No Priority for Energy
Michael Zey’s op-ed, yesterday, enunciates the factors indicating that the United States of America is just not that interested in developing energy independence — much less developing energy as an export industry.
As the Platts report plainly states, without a growing energy supply, countries face “declining growth rates, diminished standards of living, and growing transfer of wealth from importing to exporting countries.” In other words the U.S. either enlarges its energy pool or just waits for accelerating gasoline and electricity prices to erode its global economic competitiveness over the next several decades. …
Last year saw the first applications for new nuclear-power plant construction in the United States since the 1970s, with 31 new plant-license applications soon to come. …
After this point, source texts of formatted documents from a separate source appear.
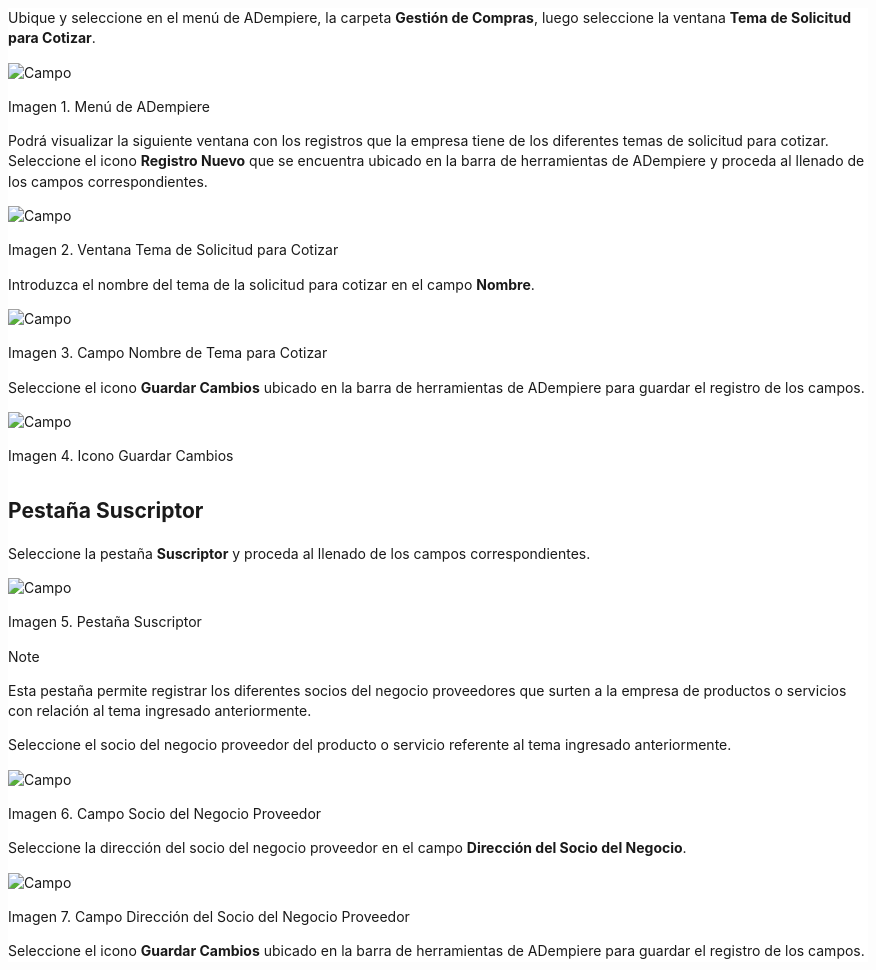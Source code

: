 Ubique y seleccione en el menú de ADempiere, la carpeta **Gestión de Compras**, luego seleccione la ventana **Tema de Solicitud para Cotizar**.

![Campo](/assets/img/docs/purchase-management/pum-purchase-image1.png)

Imagen 1. Menú de ADempiere

Podrá visualizar la siguiente ventana con los registros que la empresa tiene de los diferentes temas de solicitud para cotizar. Seleccione el icono **Registro Nuevo** que se encuentra ubicado en la barra de herramientas de ADempiere y proceda al llenado de los campos correspondientes.

![Campo](/assets/img/docs/purchase-management/pum-purchase-image2.png)

Imagen 2. Ventana Tema de Solicitud para Cotizar

Introduzca el nombre del tema de la solicitud para cotizar en el campo **Nombre**.

![Campo](/assets/img/docs/purchase-management/pum-purchase-image3.png)

Imagen 3. Campo Nombre de Tema para Cotizar

Seleccione el icono **Guardar Cambios** ubicado en la barra de herramientas de ADempiere para guardar el registro de los campos.

![Campo](/assets/img/docs/purchase-management/pum-purchase-image4.png)

Imagen 4. Icono Guardar Cambios

## Pestaña Suscriptor

Seleccione la pestaña **Suscriptor** y proceda al llenado de los campos correspondientes.

![Campo](/assets/img/docs/purchase-management/pum-purchase-image5.png)

Imagen 5. Pestaña Suscriptor

Note

Esta pestaña permite registrar los diferentes socios del negocio proveedores que surten a la empresa de productos o servicios con relación al tema ingresado anteriormente.

Seleccione el socio del negocio proveedor del producto o servicio referente al tema ingresado anteriormente.

![Campo](/assets/img/docs/purchase-management/pum-purchase-image6.png)

Imagen 6. Campo Socio del Negocio Proveedor

Seleccione la dirección del socio del negocio proveedor en el campo **Dirección del Socio del Negocio**.

![Campo](/assets/img/docs/purchase-management/pum-purchase-image7.png)

Imagen 7. Campo Dirección del Socio del Negocio Proveedor

Seleccione el icono **Guardar Cambios** ubicado en la barra de herramientas de ADempiere para guardar el registro de los campos.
Several U.S. governors, purportedly concerned about “greenhouse-gas emissions,” have vetoed construction of coal-burning power plants in their states — at least 45 coal plants were abandoned in 2007. …
The High Arctic region’s resources are also critical to U.S. energy independence. But if the government accedes to demands to classify that region’s polar bear as an endangered species, we cannot tap the estimated 10 billion barrels of oil in the Arctic National Wildlife Refuge (ANWR), equal to the next 10-15 years of oil imports from Saudi Arabia. A planned privately funded natural-gas pipeline to transport to the U.S. mainland some of the 35 trillion cubic feet of natural gas from Alaska’s North Slope would also be scrapped.
The list of such wasted opportunities is painfully long.
It’s a positive thing that we’re circumspect about our methods of creating energy, but by thus burdening our homegrown industry, we wind up funding anti-humanitarian regimes and doing the environment no good in the process.